Posted in Scholasticism by Paul Joseph on April 7, 2016

This is my second post on the subject of scholasticism in soil mechanics–unfortunately, scholasticism remains alive and well in soil mechanics.  Even 500 years after Galileo, Newton, and Bacon, some researchers/academics in soil mechanics still do not seem to “get” this basic/fundamental concept. It is high time that we put an end to scholasticism in soil mechanics, it is high time we raise the bar in terms of rigor of research in soil mechanics. (My first post on the subject of scholasticism is here.)

This second post on this topic concerns a “debate” that has been going on in soil mechanics these past four decades, one which has wasted a lot of time and energy for some researchers, needlessly confused other researchers, and in general has wasted space in the research literature, not counting numerous beautiful trees that have been felled to publish this needless debate.

The debate I mean is that of “Hypothesis A vs. Hypothesis B,”a debate  that has been going on, as I have said these past four decades, with neither side able to convince the other.  The reason that neither side is able to convince the other is because both sides are scholastic–stuck at the phenomenological level of the problem, a level where the root cause driving behavior cannot be found.  Both sides seemingly lacking the intellectual ability or desire to penetrate deeper to the underlying physical bases of the phenomena to do a root cause analysis.  Or worse, they may be unaware of a basic concept–that the full resolution of a problem requires a root cause analysis and that the root cause is typically to be found at the material/physical basis of the problem.

Because these researchers remain stuck at the superficial phenomenological level, the level of merely manifest phenomena, because they seem unable to go below this level, they have failed in their efforts to convince each other, and the “world” as a whole.  This is because, being stuck at the phenomenological level means that they can, according to their biases, select some manifest behaviors while ignoring others according to their particular likes and dislikes.  This innately predisposes them to avoid going to the nitty-gritty, i.e., the material bases where the root cause solution lies.

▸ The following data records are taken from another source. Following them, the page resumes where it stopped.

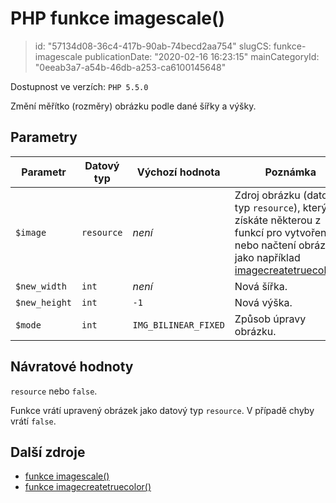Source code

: PHP funkce imagescale()
================================

> id: "57134d08-36c4-417b-90ab-74becd2aa754"
> slugCS: funkce-imagescale
> publicationDate: "2020-02-16 16:23:15"
> mainCategoryId: "0eeab3a7-a54b-46db-a253-ca6100145648"

Dostupnost ve verzích: `PHP 5.5.0`

Změní měřítko (rozměry) obrázku podle dané šířky a výšky.

Parametry
--------------

| Parametr      | Datový typ | Výchozí hodnota | Poznámka |
|---------------|------------|--------|-----|
| `$image`      | `resource` | *není* | Zdroj obrázku (datový typ `resource`), který získáte některou z funkcí pro vytvoření nebo načtení obrázku, jako například [imagecreatetruecolor()](https://www.php.net/manual/en/function.imagecreatetruecolor.php). |
| `$new_width`  | `int`      | *není* | Nová šířka. |
| `$new_height` | `int`      | `-1`   | Nová výška. |
| `$mode`       | `int`      | `IMG_BILINEAR_FIXED` | Způsob úpravy obrázku. |


Návratové hodnoty
----------------

`resource` nebo `false`.

Funkce vrátí upravený obrázek jako datový typ `resource`. V případě chyby vrátí `false`.

Další zdroje
------------

- [funkce imagescale()](https://www.php.net/manual/en/function.imagescale.php)
- [funkce imagecreatetruecolor()](https://www.php.net/manual/en/function.imagecreatetruecolor.php)
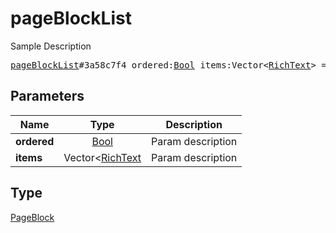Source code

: # pageBlockList

Sample Description

<pre>
<a href="../constructor/pageBlockList.md">pageBlockList</a>#3a58c7f4 ordered:<a href="../type/Bool.md">Bool</a> items:Vector&lt;<a href="../type/RichText.md">RichText</a>&gt; = <a href="../type/PageBlock.md">PageBlock</a>;
</pre>

## Parameters

| Name | Type | Description |
|------|:----:|-------------|
| **ordered** | [Bool](../type/Bool.md) | Param description |
| **items** | Vector<[RichText](../type/RichText.md) | Param description |

## Type

[PageBlock](../type/PageBlock.md)
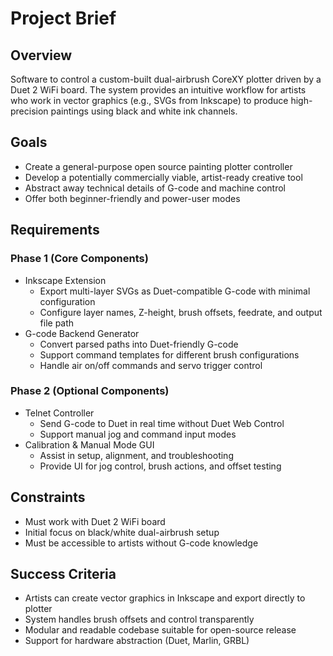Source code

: # Project Brief

## Overview
Software to control a custom-built dual-airbrush CoreXY plotter driven by a Duet 2 WiFi board. The system provides an intuitive workflow for artists who work in vector graphics (e.g., SVGs from Inkscape) to produce high-precision paintings using black and white ink channels.

## Goals
- Create a general-purpose open source painting plotter controller
- Develop a potentially commercially viable, artist-ready creative tool
- Abstract away technical details of G-code and machine control
- Offer both beginner-friendly and power-user modes

## Requirements
### Phase 1 (Core Components)
- Inkscape Extension
  - Export multi-layer SVGs as Duet-compatible G-code with minimal configuration
  - Configure layer names, Z-height, brush offsets, feedrate, and output file path
- G-code Backend Generator
  - Convert parsed paths into Duet-friendly G-code
  - Support command templates for different brush configurations
  - Handle air on/off commands and servo trigger control

### Phase 2 (Optional Components)
- Telnet Controller
  - Send G-code to Duet in real time without Duet Web Control
  - Support manual jog and command input modes
- Calibration & Manual Mode GUI
  - Assist in setup, alignment, and troubleshooting
  - Provide UI for jog control, brush actions, and offset testing

## Constraints
- Must work with Duet 2 WiFi board
- Initial focus on black/white dual-airbrush setup
- Must be accessible to artists without G-code knowledge

## Success Criteria
- Artists can create vector graphics in Inkscape and export directly to plotter
- System handles brush offsets and control transparently
- Modular and readable codebase suitable for open-source release
- Support for hardware abstraction (Duet, Marlin, GRBL) 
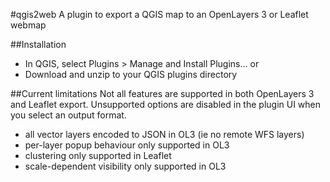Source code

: #qgis2web
A plugin to export a QGIS map to an OpenLayers 3 or Leaflet webmap

##Installation
* In QGIS, select Plugins > Manage and Install Plugins...
or
* Download and unzip to your QGIS plugins directory

##Current limitations
Not all features are supported in both OpenLayers 3 and Leaflet export. Unsupported options are disabled in the plugin UI when you select an output format.
+ all vector layers encoded to JSON in OL3 (ie no remote WFS layers)
+ per-layer popup behaviour only supported in OL3
+ clustering only supported in Leaflet
+ scale-dependent visibility only supported in OL3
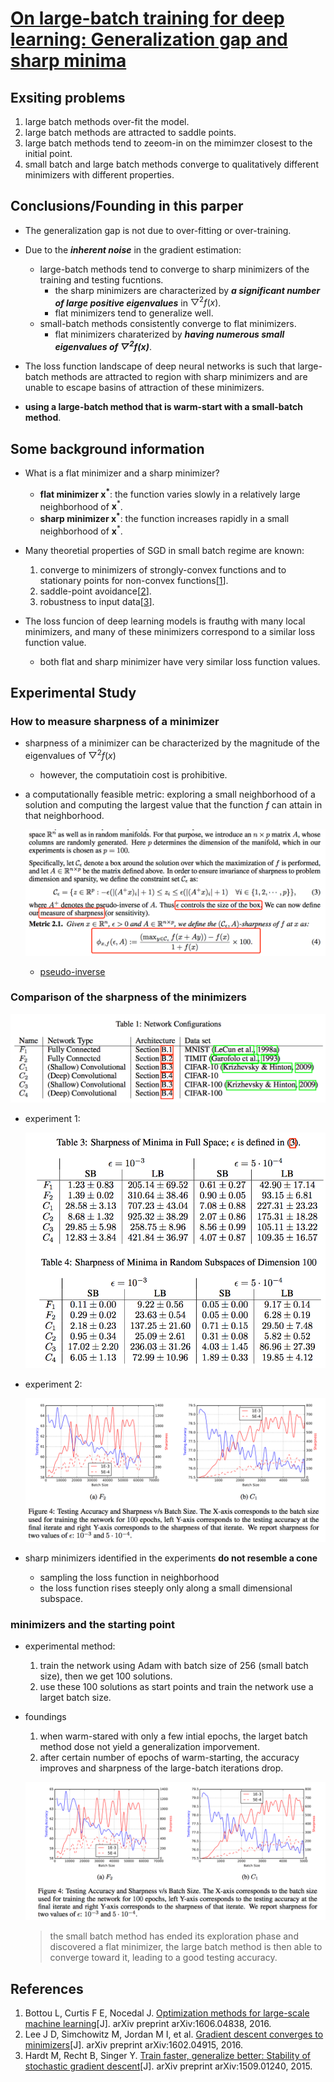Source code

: # [On large-batch training for deep learning: Generalization gap and sharp minima](https://arxiv.org/pdf/1609.04836.pdf)

## Exsiting problems

1. large batch methods over-fit the model.
1. large batch methods are attracted to saddle points.
1. large batch methods tend to zeeom-in on the mimimzer closest to the initial point.
1. small batch and large batch methods converge to qualitatively different minimizers with different properties.

## Conclusions/Founding in this parper

- The generalization gap is not due to over-fitting or over-training.  
- Due to the _**inherent noise**_ in the gradient estimation:

  - large-batch methods tend to converge to sharp minimizers of the training and testing fucntions.
    - the sharp minimizers are characterized by _**a significant number of large positive eigenvalues**_ in $\bigtriangledown^2f(x)$.
    - flat minimizers tend to generalize well.
  - small-batch methods consistently converge to flat minimizers.
    - flat minimizers charaterized by _**having numerous small eigenvalues of $\bigtriangledown^2f(x)$**_.
- The loss function landscape of deep neural networks is such that large-batch methods are attracted to region with sharp minimizers and are unable to escape basins of attraction of these minimizers.
- **using a large-batch method that is warm-start with a small-batch method**.

## Some background information

- What is a flat minimizer and a sharp minimizer?
  - **flat minimizer $\mathbf{x}^*$**: the function varies slowly in a relatively large neighborhood of $\mathbf{x}^*$.
  - **sharp minimizer $\mathbf{x}^*$**: the function increases rapidly in a small neighborhood of $\mathbf{x}^*$.

- Many theoretial properties of SGD in small batch regime are known:
  1. converge to minimizers of strongly-convex functions and to stationary points for non-convex functions[[1](#References)].
  1. saddle-point avoidance[[2](#References)].
  1. robustness to input data[[3](#References)].

- The loss funcion of deep learning models is frauthg with many local minimizers, and many of these minimizers correspond to a similar loss function value.
  - both flat and sharp minimizer have very similar loss function values.

## Experimental Study

### How to measure sharpness of a minimizer

- sharpness of a minimizer can be characterized by the magnitude of the eigenvalues of $\bigtriangledown^2f(x)$
  - however, the computatioin cost is prohibitive.
- a computationally feasible metric: exploring a small neighborhood of a solution and computing the largest value that the function $f$ can attain in that neighborhood.

  ![](images/sharpness_metric.png)

    - [pseudo-inverse](https://en.wikipedia.org/wiki/Generalized_inverse)

### Comparison of the sharpness of the minimizers

![](images/network_configuration.png)

- experiment 1:

    ![](images/sharpness_of_minimizers_1.png)

- experiment 2:

    ![](images/sharpness_of_minimizers_2.png)

- sharp minimizers identified in the experiments **do not resemble a cone**
  - sampling the loss function in neighborhood
  - the loss function rises steeply only along a small dimensional subspace.

### minimizers and the starting point

- experimental method:
  1. train the network using Adam with batch size of 256 (small batch size), then we get 100 solutions.
  1. use these 100 solutions as start points and train the network use a larget batch size.
- foundings
  1. when warm-stared with only a few intial epochs, the larget batch method dose not yield a generalization imporvement.
  1. after certain number of epochs of warm-starting, the accuracy improves and sharpness of the large-batch iterations drop.

  ![](images/warmup_experiments.png)

  > the small batch method has ended its exploration phase and discovered a flat minimizer, the large batch method is then able to converge toward it, leading to a good testing accuracy.

## References

1. Bottou L, Curtis F E, Nocedal J. [Optimization methods for large-scale machine learning](https://arxiv.org/pdf/1606.04838.pdf)[J]. arXiv preprint arXiv:1606.04838, 2016.
1. Lee J D, Simchowitz M, Jordan M I, et al. [Gradient descent converges to minimizers](https://arxiv.org/pdf/1602.04915.pdf)[J]. arXiv preprint arXiv:1602.04915, 2016.
1. Hardt M, Recht B, Singer Y. [Train faster, generalize better: Stability of stochastic gradient descent](https://arxiv.org/pdf/1509.01240.pdf)[J]. arXiv preprint arXiv:1509.01240, 2015.
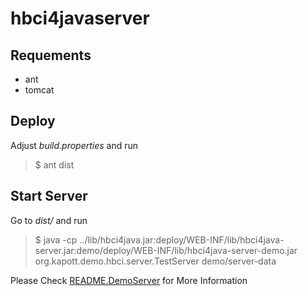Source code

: hbci4javaserver
===============

Requements
----------
- ant
- tomcat

Deploy
------
Adjust _build.properties_ and run
>$ ant dist

Start Server
------------
Go to _dist/_ and run
>$ java -cp ../lib/hbci4java.jar:deploy/WEB-INF/lib/hbci4java-server.jar:demo/deploy/WEB-INF/lib/hbci4java-server-demo.jar org.kapott.demo.hbci.server.TestServer demo/server-data

Please Check [README.DemoServer](README.DemoServer) for More Information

In short, my own root cause analysis of why neither side has prevailed is this–both sides are scholastic, because both sides selectively examine the available manifest phenomena selectively,  carefully picking and choosing only that empirical evidence (phenomenological) that supports their own hypothesis, while scrupulously ignoring other (also phenomenological) data.

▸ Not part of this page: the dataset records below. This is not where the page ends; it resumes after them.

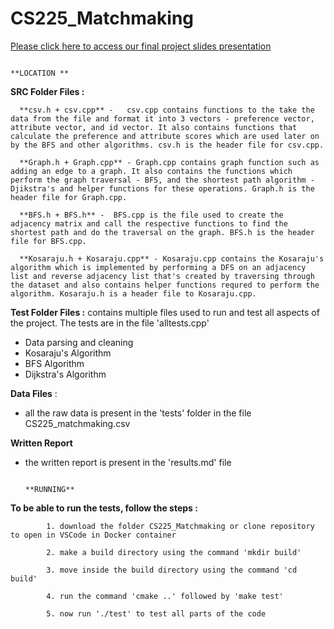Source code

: # CS225_Matchmaking

[Please click here to access our final project slides presentation](https://docs.google.com/presentation/d/1MET3rRTx6dNrxgwLzAL4kdkJG7kqdjsAbK_bp_XW2_M/edit?usp=sharing)

                                                                        **LOCATION **
**SRC Folder Files :**

      **csv.h + csv.cpp** -   csv.cpp contains functions to the take the data from the file and format it into 3 vectors - preference vector, attribute vector, and id vector. It also contains functions that calculate the preference and attribute scores which are used later on by the BFS and other algorithms. csv.h is the header file for csv.cpp. 
      
      **Graph.h + Graph.cpp** - Graph.cpp contains graph function such as adding an edge to a graph. It also contains the functions which perform the graph traversal - BFS, and the shortest path algorithm - Djikstra's and helper functions for these operations. Graph.h is the header file for Graph.cpp. 
      
      **BFS.h + BFS.h** -  BFS.cpp is the file used to create the adjacency matrix and call the respective functions to find the shortest path and do the traversal on the graph. BFS.h is the header file for BFS.cpp. 
      
      **Kosaraju.h + Kosaraju.cpp** - Kosaraju.cpp contains the Kosaraju's algorithm which is implemented by performing a DFS on an adjacency list and reverse adjacency list that's created by traversing through the dataset and also contains helper functions requred to perform the algorithm. Kosaraju.h is a header file to Kosaraju.cpp.
      
**Test Folder Files :**
 contains multiple files used to run and test all aspects of the project. The tests are in the file 'alltests.cpp'
- Data parsing and cleaning
- Kosaraju's Algorithm 
- BFS Algorithm 
- Dijkstra's Algorithm 

**Data Files** :
- all the raw data is present in the 'tests' folder  in the file CS225_matchmaking.csv 

**Written Report**
- the written report is present in the 'results.md' file
 
 
                                                                         **RUNNING**
 **To be able to run the tests, follow the steps :**
 
            1. download the folder CS225_Matchmaking or clone repository to open in VSCode in Docker container
            
            2. make a build directory using the command 'mkdir build'
            
            3. move inside the build directory using the command 'cd build'
            
            4. run the command 'cmake ..' followed by 'make test'
            
            5. now run './test' to test all parts of the code 



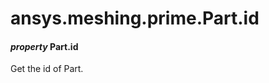 <a id="ansys-meshing-prime-part-id"></a>

# ansys.meshing.prime.Part.id

<a id="ansys.meshing.prime.Part.id"></a>

#### *property* Part.id

Get the id of Part.

<!-- !! processed by numpydoc !! -->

Rigorous thinking and *really good engineers and scientists* seek root causes for behaviors–they try as soon as possible to go below mere manifest behavior (phenomena).  Once the physical root cause is identified, ambiguities are such as this one are usually permanently and incontrovertibly resolved.  In this debate of Hypothesis A vs. B, both sides studiously avoid a root cause analysis, one which by definition, must be at the physical basis.  Because to do so would force them to examine data that does not support their hypothesis.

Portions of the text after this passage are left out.